Work order - Using the data below, return the stretch from the line that contains "- Employed clustering, and" through the line that contains "USA (_May 2010_)", both included, exactly as it stands and nothing beyond it.

[Data excerpts]

▬▬▬

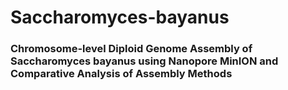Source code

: # Saccharomyces-bayanus

### Chromosome-level Diploid Genome Assembly of  Saccharomyces bayanus using Nanopore MinION and Comparative Analysis of Assembly Methods
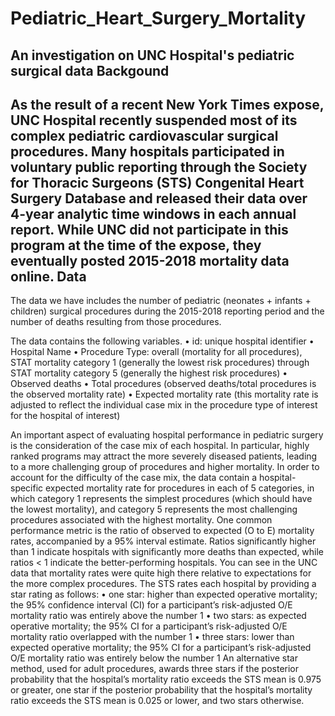# Pediatric_Heart_Surgery_Mortality
An investigation on UNC Hospital's pediatric surgical data
Backgound
------------------
As the result of a recent New York Times expose, UNC Hospital recently suspended most of its complex
pediatric cardiovascular surgical procedures. 
Many hospitals participated in voluntary public reporting
through the Society for Thoracic Surgeons (STS) Congenital Heart Surgery Database and released their data over 4-year analytic time windows in each annual report.
While UNC did not participate in this program at the time of the expose, they eventually posted
2015-2018 mortality data online. 
Data
------------------
The data we have includes the number of pediatric (neonates + infants + children) surgical procedures
during the 2015-2018 reporting period and the number of deaths resulting from those procedures. 

The data contains the following variables.
• id: unique hospital identifier
• Hospital Name
• Procedure Type: overall (mortality for all procedures), STAT mortality category 1 (generally the
lowest risk procedures) through STAT mortality category 5 (generally the highest risk procedures)
• Observed deaths
• Total procedures (observed deaths/total procedures is the observed mortality rate)
• Expected mortality rate (this mortality rate is adjusted to reflect the individual case mix in the
procedure type of interest for the hospital of interest)

An important aspect of evaluating hospital performance in pediatric surgery is the consideration of the case
mix of each hospital. In particular, highly ranked programs may attract the more severely diseased
patients, leading to a more challenging group of procedures and higher mortality. In order to account for
the difficulty of the case mix, the data contain a hospital-specific expected mortality rate for procedures
in each of 5 categories, in which category 1 represents the simplest procedures (which should have the
lowest mortality), and category 5 represents the most challenging procedures associated with the highest
mortality. 
One common performance metric is the ratio of observed to expected (O to E) mortality rates, accompanied
by a 95% interval estimate. Ratios significantly higher than 1 indicate hospitals with significantly more
deaths than expected, while ratios < 1 indicate the better-performing hospitals. You can see in the UNC
data that mortality rates were quite high there relative to expectations for the more complex procedures.
The STS rates each hospital by providing a star rating as follows:
• one star: higher than expected operative mortality; the 95% confidence interval (CI) for a participant’s risk-adjusted O/E mortality ratio was entirely above the number 1
• two stars: as expected operative mortality; the 95% CI for a participant’s risk-adjusted O/E
mortality ratio overlapped with the number 1
• three stars: lower than expected operative mortality; the 95% CI for a participant’s risk-adjusted
O/E mortality ratio was entirely below the number 1
An alternative star method, used for adult procedures, awards three stars if the posterior probability
that the hospital’s mortality ratio exceeds the STS mean is 0.975 or greater, one star if the posterior
probability that the hospital’s mortality ratio exceeds the STS mean is 0.025 or lower, and two stars
otherwise.

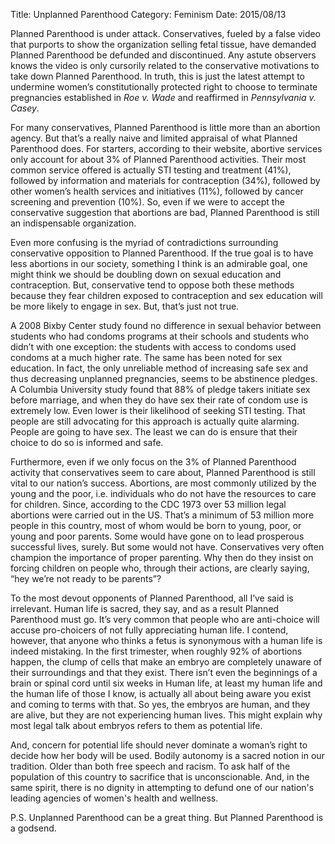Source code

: Title: Unplanned Parenthood
Category: Feminism
Date: 2015/08/13

Planned Parenthood is under attack. Conservatives, fueled by a false video that purports to show the organization selling fetal tissue, have demanded Planned Parenthood be defunded and discontinued. Any astute observers knows the video is only cursorily related to the conservative motivations to take down Planned Parenthood. In truth, this is just the latest attempt to undermine women’s constitutionally protected right to choose to terminate pregnancies established in *Roe v. Wade* and reaffirmed in *Pennsylvania v. Casey*.

For many conservatives, Planned Parenthood is little more than an abortion agency. But that’s a really naive and limited appraisal of what Planned Parenthood does. For starters, according to their website, abortive services only account for about 3% of Planned Parenthood activities. Their most common service offered is actually STI testing and treatment (41%), followed by information and materials for contraception (34%), followed by other women’s health services and initiatives (11%), followed by cancer screening and prevention (10%). So, even if we were to accept the conservative suggestion that abortions are bad, Planned Parenthood is still an indispensable organization.

Even more confusing is the myriad of contradictions surrounding conservative opposition to Planned Parenthood. If the true goal is to have less abortions in our society, something I think is an admirable goal, one might think we should be doubling down on sexual education and contraception. But, conservative tend to oppose both these methods because they fear children exposed to contraception and sex education will be more likely to engage in sex. But, that’s just not true. 

A 2008 Bixby Center study found no difference in sexual behavior between students who had condoms programs at their schools and students who didn’t with one exception: the students with access to condoms used condoms at a much higher rate. The same has been noted for sex education. In fact, the only unreliable method of increasing safe sex and thus decreasing unplanned pregnancies, seems to be abstinence pledges. A Columbia University study found that 88% of pledge takers initiate sex before marriage, and when they do have sex their rate of condom use is extremely low. Even lower is their likelihood of seeking STI testing. That people are still advocating for this approach is actually quite alarming. People are going to have sex. The least we can do is ensure that their choice to do so is informed and safe.

Furthermore, even if we only focus on the 3% of Planned Parenthood activity that conservatives seem to care about, Planned Parenthood is still vital to our nation’s success. Abortions, are most commonly utilized by the young and the poor, i.e. individuals who do not have the resources to care for children. Since, according to the CDC 1973 over 53 million legal abortions were carried out in the US. That’s a minimum of 53 million more people in this country, most of whom would be born to young, poor, or young and poor parents. Some would have gone on to lead prosperous successful lives, surely. But some would not have. Conservatives very often champion the importance of proper parenting. Why then do they insist on forcing children on people who, through their actions, are clearly saying, “hey we’re not ready to be parents”?

To the most devout opponents of Planned Parenthood, all I’ve said is irrelevant. Human life is sacred, they say, and as a result Planned Parenthood must go. It’s very common that people who are anti-choice will accuse pro-choicers of not fully appreciating human life. I contend, however, that anyone who thinks a fetus is synonymous with a human life is indeed mistaking. In the first trimester, when roughly 92% of abortions happen, the clump of cells that make an embryo are completely unaware of their surroundings and that they exist. There isn’t even the beginnings of a brain or spinal cord until six weeks in Human life, at least my human life and the human life of those I know, is actually all about being aware you exist and coming to terms with that. So yes, the embryos are human, and they are alive, but they are not experiencing human lives. This might explain why most legal talk about embryos refers to them as potential life.

And, concern for potential life should never dominate a woman’s right to decide how her body will be used. Bodily autonomy is a sacred notion in our tradition. Older than both free speech and racism. To ask half of the population of this country to sacrifice that is unconscionable. And, in the same spirit, there is no dignity in attempting to defund one of our nation's leading agencies of women's health and wellness.

P.S. Unplanned Parenthood can be a great thing. But Planned Parenthood is a godsend. 



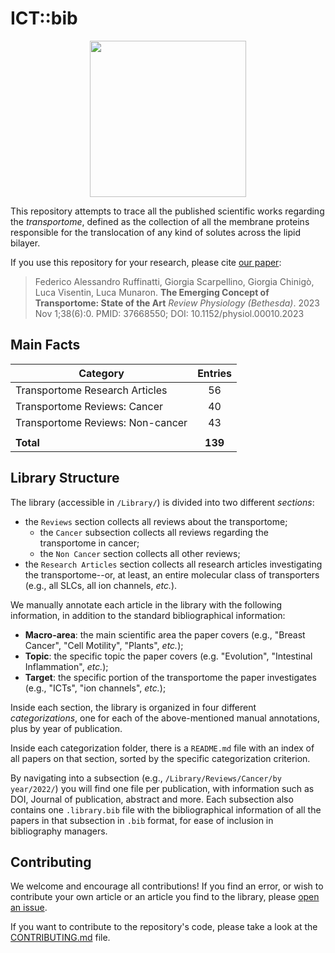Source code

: # ICT::bib

<p align="center">
    <img src="./code/logo-small.png" width = 250>
</p>

This repository attempts to trace all the published scientific works regarding
the _transportome_, defined as the collection of all the membrane proteins
responsible for the translocation of any kind of solutes across the lipid
bilayer.

If you use this repository for your research, please cite
[our paper](https://pubmed.ncbi.nlm.nih.gov/37668550/):

> Federico Alessandro Ruffinatti, Giorgia Scarpellino, Giorgia Chinigò,
> Luca Visentin, Luca Munaron.
> **The Emerging Concept of Transportome: State of the Art**
> _Review Physiology (Bethesda)_. 2023 Nov 1;38(6):0.
> PMID: 37668550; DOI: 10.1152/physiol.00010.2023

<!--FactsTopAnchor-->
## Main Facts

| Category | Entries |
| -------- |:-------:|
| Transportome Research Articles | 56 |
| Transportome Reviews: Cancer | 40 |
| Transportome Reviews: Non-cancer  | 43 |
|           |              |
| **Total** | **139** |

<!--FactsBottomAnchor-->

## Library Structure

The library (accessible in `/Library/`) is divided into two different
*sections*:
- the `Reviews` section collects all reviews about the transportome;
  - the `Cancer` subsection collects all reviews regarding the transportome in
    cancer;
  - the `Non Cancer` section collects all other reviews;
- the `Research Articles` section collects all research articles investigating
  the transportome--or, at least, an entire molecular class of transporters
  (e.g., all SLCs, all ion channels, _etc._).

We manually annotate each article in the library with the following information,
in addition to the standard bibliographical information:
- **Macro-area**: the main scientific area the paper covers (e.g., "Breast
  Cancer", "Cell Motility", "Plants", _etc._);
- **Topic**: the specific topic the paper covers (e.g. "Evolution", "Intestinal
  Inflammation", _etc._);
- **Target**: the specific portion of the transportome the paper investigates
  (e.g., "ICTs", "ion channels", _etc._);

Inside each section, the library is organized in four different
*categorizations*, one for each of the above-mentioned manual annotations, plus
by year of publication.

Inside each categorization folder, there is a `README.md` file with an index of
all papers on that section, sorted by the specific categorization criterion.

By navigating into a subsection (e.g., `/Library/Reviews/Cancer/by year/2022/`)
you will find one file per publication, with information such as DOI, Journal of
publication, abstract and more.
Each subsection also contains one `.library.bib` file with the bibliographical
information of all the papers in that subsection in `.bib` format, for ease of
inclusion in bibliography managers.

## Contributing
We welcome and encourage all contributions! If you find an error, or wish to
contribute your own article or an article you find to the library, please
[open an issue](https://github.com/CMA-Lab/ICT.bib/issues/new/choose).

If you want to contribute to the repository's code, please take a look at the
[CONTRIBUTING.md](https://github.com/CMA-Lab/ICT.bib/blob/main/CONTRIBUTING.md)
file.
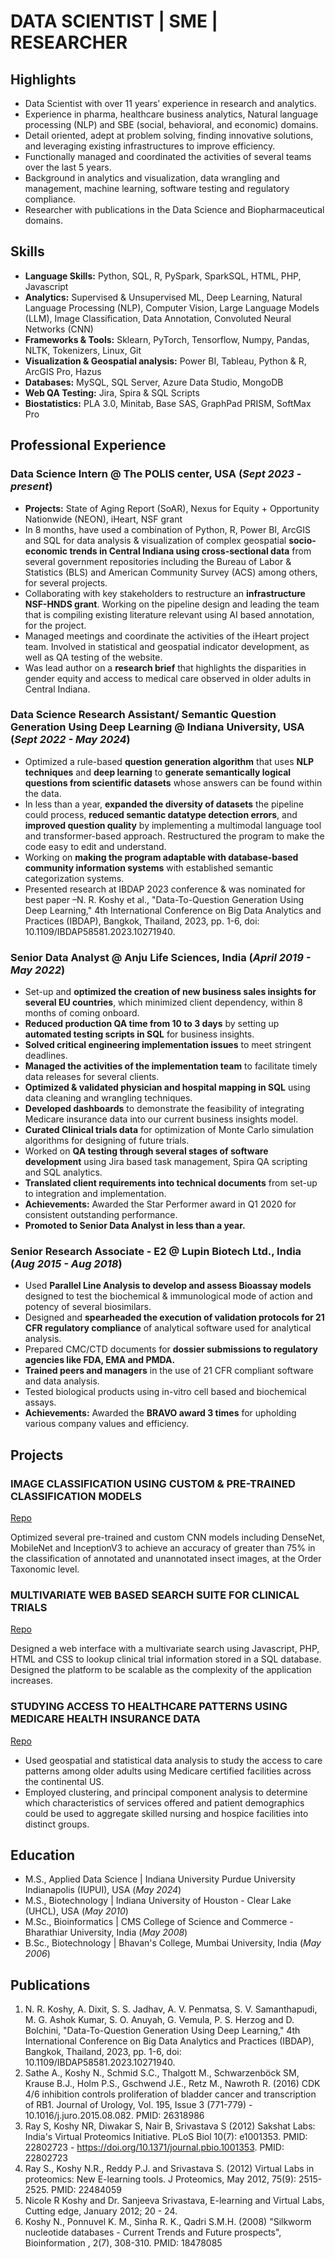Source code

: # DATA SCIENTIST | SME | RESEARCHER


## Highlights

- Data Scientist with over 11 years’ experience in research and analytics.
- Experience in pharma, healthcare business analytics, Natural language processing (NLP) and SBE (social, behavioral, and economic) domains.
- Detail oriented, adept at problem solving, finding innovative solutions, and leveraging existing infrastructures to improve efficiency. 
- Functionally managed and coordinated the activities of several teams over the last 5 years. 
- Background in analytics and visualization, data wrangling and management, machine learning, software testing and regulatory compliance. 
- Researcher with publications in the Data Science and Biopharmaceutical domains.



## Skills

- **Language Skills:** Python, SQL, R, PySpark, SparkSQL, HTML, PHP, Javascript
- **Analytics:** Supervised & Unsupervised ML, Deep Learning, Natural Language Processing (NLP), Computer Vision, Large Language Models (LLM), Image Classification, Data Annotation, Convoluted Neural Networks (CNN)
- **Frameworks & Tools:** Sklearn, PyTorch, Tensorflow, Numpy, Pandas, NLTK, Tokenizers, Linux, Git
- **Visualization & Geospatial analysis:** Power BI, Tableau, Python & R, ArcGIS Pro, Hazus
- **Databases:** MySQL, SQL Server, Azure Data Studio, MongoDB
- **Web QA Testing:** Jira, Spira & SQL Scripts
- **Biostatistics:** PLA 3.0, Minitab, Base SAS, GraphPad PRISM, SoftMax Pro




## Professional Experience

### **Data Science Intern @ The POLIS center, USA (_Sept 2023 - present_)**
- **Projects:** State of Aging Report (SoAR), Nexus for Equity + Opportunity Nationwide (NEON), iHeart, NSF grant
- In 8 months, have used a combination of Python, R, Power BI, ArcGIS and SQL for data analysis & visualization of complex geospatial **socio-economic trends in Central Indiana using cross-sectional data** from several government repositories including the    Bureau of Labor & Statistics (BLS) and American Community Survey (ACS) among others, for several projects. 
- Collaborating with key stakeholders to restructure an **infrastructure NSF-HNDS grant**. Working on the pipeline design and leading the team that is compiling existing literature relevant using AI based annotation, for the project.
- Managed meetings and coordinate the activities of the iHeart project team. Involved in statistical and geospatial indicator development, as well as QA testing of the website.
- Was lead author on a **research brief** that highlights the disparities in gender equity and access to medical care observed in older adults in Central Indiana. 


### **Data Science Research Assistant/ Semantic Question Generation Using Deep Learning @ Indiana University, USA (_Sept 2022 - May 2024_)**
- Optimized a rule-based **question generation algorithm** that uses **NLP techniques** and **deep learning** to **generate semantically logical questions from scientific datasets** whose answers can be found within the data.
- In less than a year, **expanded the diversity of datasets** the pipeline could process, **reduced semantic datatype detection errors**, and **improved question quality** by implementing a multimodal language tool and transformer-based approach. Restructured the program to make the code easy to edit and understand.
- Working on **making the program adaptable with database-based community information systems** with established semantic categorization systems.
- Presented research at IBDAP 2023 conference & was nominated for best paper –N. R. Koshy et al., "Data-To-Question Generation Using Deep Learning," 4th International Conference on Big Data Analytics and Practices (IBDAP), Bangkok, Thailand, 2023, pp. 1-6, doi: 10.1109/IBDAP58581.2023.10271940.


### **Senior Data Analyst @ Anju Life Sciences, India (_April 2019 - May 2022_)**
- Set-up and **optimized the creation of new business sales insights for several EU countries**, which minimized client dependency, within 8 months of coming onboard.
- **Reduced production QA time from 10 to 3 days** by setting up **automated testing scripts in SQL** for business insights. 
- **Solved critical engineering implementation issues** to meet stringent deadlines.
- **Managed the activities of the implementation team** to facilitate timely data releases for several clients.
- **Optimized & validated physician and hospital mapping in SQL** using data cleaning and wrangling techniques. 
- **Developed dashboards** to demonstrate the feasibility of integrating Medicare insurance data into our current business insights model.
- **Curated Clinical trials data** for optimization of Monte Carlo simulation algorithms for designing of future trials.
- Worked on **QA testing through several stages of software development** using Jira based task management, Spira QA scripting and SQL analytics.
- **Translated client requirements into technical documents** from set-up to integration and implementation.
- **Achievements:** Awarded the Star Performer award in Q1 2020 for consistent outstanding performance.                         
- **Promoted to Senior Data Analyst in less than a year.**


### **Senior Research Associate - E2 @ Lupin Biotech Ltd., India (_Aug 2015 - Aug 2018_)**
- Used **Parallel Line Analysis to develop and assess Bioassay models** designed to test the biochemical & immunological mode of action and potency of several biosimilars.
- Designed and **spearheaded the execution of validation protocols for 21 CFR regulatory compliance** of analytical software used for analytical analysis. 
- Prepared CMC/CTD documents for **dossier submissions to regulatory agencies like FDA, EMA and PMDA.**
- **Trained peers and managers** in the use of 21 CFR compliant software and data analysis.
- Tested biological products using in-vitro cell based and biochemical assays.
- **Achievements:** Awarded the **BRAVO award 3 times** for upholding various company values and efficiency.



## Projects

### IMAGE CLASSIFICATION USING CUSTOM & PRE-TRAINED CLASSIFICATION MODELS
[Repo](https://github.com/NicoleK286/Insect-Image-Classification-Object-Detection)

Optimized several pre-trained and custom CNN models including DenseNet, MobileNet and InceptionV3 to achieve an accuracy of greater than 75% in the classification of annotated and unannotated insect images, at the Order Taxonomic level.

### MULTIVARIATE WEB BASED SEARCH SUITE FOR CLINICAL TRIALS
[Repo](https://github.com/NicoleK286/Clinical-Trial-Search-Suite)

Designed a web interface with a multivariate search using Javascript, PHP, HTML and CSS to lookup clinical trial information stored in a SQL database. Designed the platform to be scalable as the complexity of the application increases.

### STUDYING ACCESS TO HEALTHCARE PATTERNS USING MEDICARE HEALTH INSURANCE DATA
[Repo](https://github.com/NicoleK286/Medicare_Project)

- Used geospatial and statistical data analysis to study the access to care patterns among older adults using Medicare certified facilities across the continental US. 
- Employed clustering, and principal component analysis to determine which characteristics of services offered and patient demographics could be used to aggregate skilled nursing and hospice facilities into distinct groups.


## Education
- M.S., Applied Data Science	| Indiana University Purdue University Indianapolis (IUPUI), USA (_May 2024_)
- M.S., Biotechnology	| Indiana University of Houston - Clear Lake (UHCL), USA (_May 2010_)
- M.Sc., Bioinformatics	| CMS College of Science and Commerce - Bharathiar University, India (_May 2008_)
- B.Sc., Biotechnology	| Bhavan's College, Mumbai University, India (_May 2006_)


## Publications
1. N. R. Koshy, A. Dixit, S. S. Jadhav, A. V. Penmatsa, S. V. Samanthapudi, M. G. Ashok Kumar, S. O. Anuyah, G. Vemula, P. S. Herzog and D. Bolchini, "Data-To-Question Generation Using Deep Learning," 4th International Conference on Big Data Analytics and Practices (IBDAP), Bangkok, Thailand, 2023, pp. 1-6, doi: 10.1109/IBDAP58581.2023.10271940.
2. Sathe A., Koshy N., Schmid S.C., Thalgott M., Schwarzenböck SM, Krause B.J., Holm P.S., Gschwend J.E., Retz M., Nawroth R. (2016) CDK 4/6 inhibition controls proliferation of bladder cancer and transcription of RB1. Journal of Urology, Vol. 195, Issue 3 (771-779) - 10.1016/j.juro.2015.08.082. PMID: 26318986
3. Ray S, Koshy NR, Diwakar S, Nair B, Srivastava S (2012) Sakshat Labs: India's Virtual Proteomics Initiative. PLoS Biol 10(7): e1001353. PMID: 22802723 - https://doi.org/10.1371/journal.pbio.1001353. PMID: 22802723
4. Ray S., Koshy N.R., Reddy P.J. and Srivastava S. (2012) Virtual Labs in proteomics: New E-learning tools. J Proteomics, May 2012, 75(9): 2515-2525. PMID: 22484059
5. Nicole R Koshy and Dr. Sanjeeva Srivastava, E-learning and Virtual Labs, Cutting edge, January 2012; 20 - 24.
6. Koshy N., Ponnuvel K. M., Sinha R. K., Qadri S.M.H. (2008) "Silkworm nucleotide databases - Current Trends and Future prospects", Bioinformation , 2(7), 308-310. PMID: 18478085


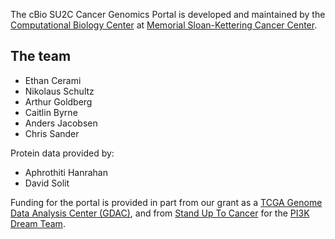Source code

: The cBio SU2C Cancer Genomics Portal is developed and maintained by the [Computational Biology Center](http://cbio.mskcc.org/) at [Memorial Sloan-Kettering Cancer Center](http://www.mskcc.org/). 

## The team

 * Ethan Cerami
 * Nikolaus Schultz
 * Arthur Goldberg
 * Caitlin Byrne
 * Anders Jacobsen
 * Chris Sander

Protein data provided by:

 * Aphrothiti Hanrahan
 * David Solit
 
Funding for the portal is provided in part from our grant as a [TCGA Genome Data Analysis Center (GDAC)](http://tcga.cancer.gov/wwd/program/research_network/gdac.asp), and from [Stand Up To Cancer](http://www.standup2cancer.org/) for the [PI3K Dream Team](http://pi3k.org/).
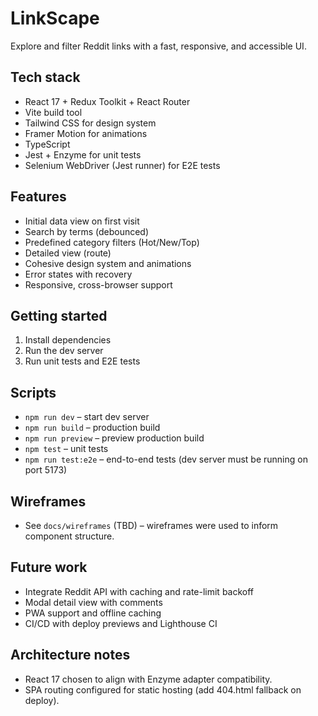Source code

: # LinkScape

Explore and filter Reddit links with a fast, responsive, and accessible UI.

## Tech stack
- React 17 + Redux Toolkit + React Router
- Vite build tool
- Tailwind CSS for design system
- Framer Motion for animations
- TypeScript
- Jest + Enzyme for unit tests
- Selenium WebDriver (Jest runner) for E2E tests

## Features
- Initial data view on first visit
- Search by terms (debounced)
- Predefined category filters (Hot/New/Top)
- Detailed view (route)
- Cohesive design system and animations
- Error states with recovery
- Responsive, cross-browser support

## Getting started
1. Install dependencies
2. Run the dev server
3. Run unit tests and E2E tests

## Scripts
- `npm run dev` – start dev server
- `npm run build` – production build
- `npm run preview` – preview production build
- `npm test` – unit tests
- `npm run test:e2e` – end-to-end tests (dev server must be running on port 5173)

## Wireframes
- See `docs/wireframes` (TBD) – wireframes were used to inform component structure.

## Future work
- Integrate Reddit API with caching and rate-limit backoff
- Modal detail view with comments
- PWA support and offline caching
- CI/CD with deploy previews and Lighthouse CI

## Architecture notes
- React 17 chosen to align with Enzyme adapter compatibility.
- SPA routing configured for static hosting (add 404.html fallback on deploy).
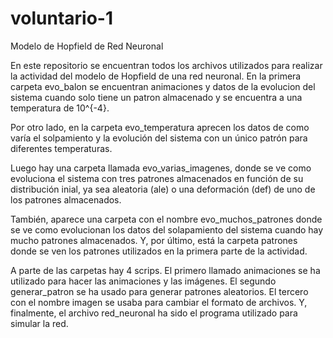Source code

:# voluntario-1
Modelo de Hopfield de Red Neuronal

En este repositorio se encuentran todos los archivos utilizados para realizar la actividad del modelo de Hopfield de una red neuronal. 
En la primera carpeta evo_balon se encuentran animaciones y datos de la evolucion del sistema cuando solo tiene un patron almacenado y se encuentra a una temperatura de 10^{-4}.

Por otro lado, en la carpeta evo_temperatura aprecen los datos de como varía el solpamiento y la evolución del sistema con un único patrón para diferentes temperaturas.

Luego hay una carpeta llamada evo_varias_imagenes, donde se ve como evoluciona el sistema con tres patrones almacenados en función de su distribución inial, ya sea aleatoria (ale) o una deformación (def) de uno de los patrones almacenados.

También, aparece una carpeta con el nombre evo_muchos_patrones donde se ve como evolucionan los datos del solapamiento del sistema cuando hay mucho patrones almacenados.
Y, por último, está la carpeta patrones donde se ven los patrones utilizados en la primera parte de la actividad.

A parte de las carpetas hay 4 scrips. El primero llamado animaciones se ha utilizado para hacer las animaciones y las imágenes. El segundo generar_patron se ha usado para generar patrones aleatorios. El tercero con el nombre imagen se usaba para cambiar el formato de archivos. Y, finalmente, el archivo red_neuronal ha sido el programa utilizado para simular la red.
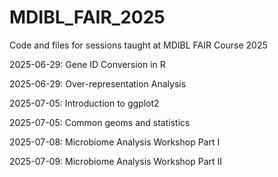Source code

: # MDIBL_FAIR_2025
Code and files for sessions taught at MDIBL FAIR Course 2025

2025-06-29: Gene ID Conversion in R

2025-06-29: Over-representation Analysis

2025-07-05: Introduction to ggplot2

2025-07-05: Common geoms and statistics

2025-07-08: Microbiome Analysis Workshop Part I

2025-07-09: Microbiome Analysis Workshop Part II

▬▬▬

Response area -
- Employed clustering, and principal component analysis to determine which characteristics of services offered and patient demographics could be used to aggregate skilled nursing and hospice facilities into distinct groups.


## Education
- M.S., Applied Data Science	| Indiana University Purdue University Indianapolis (IUPUI), USA (_May 2024_)
- M.S., Biotechnology	| Indiana University of Houston - Clear Lake (UHCL), USA (_May 2010_)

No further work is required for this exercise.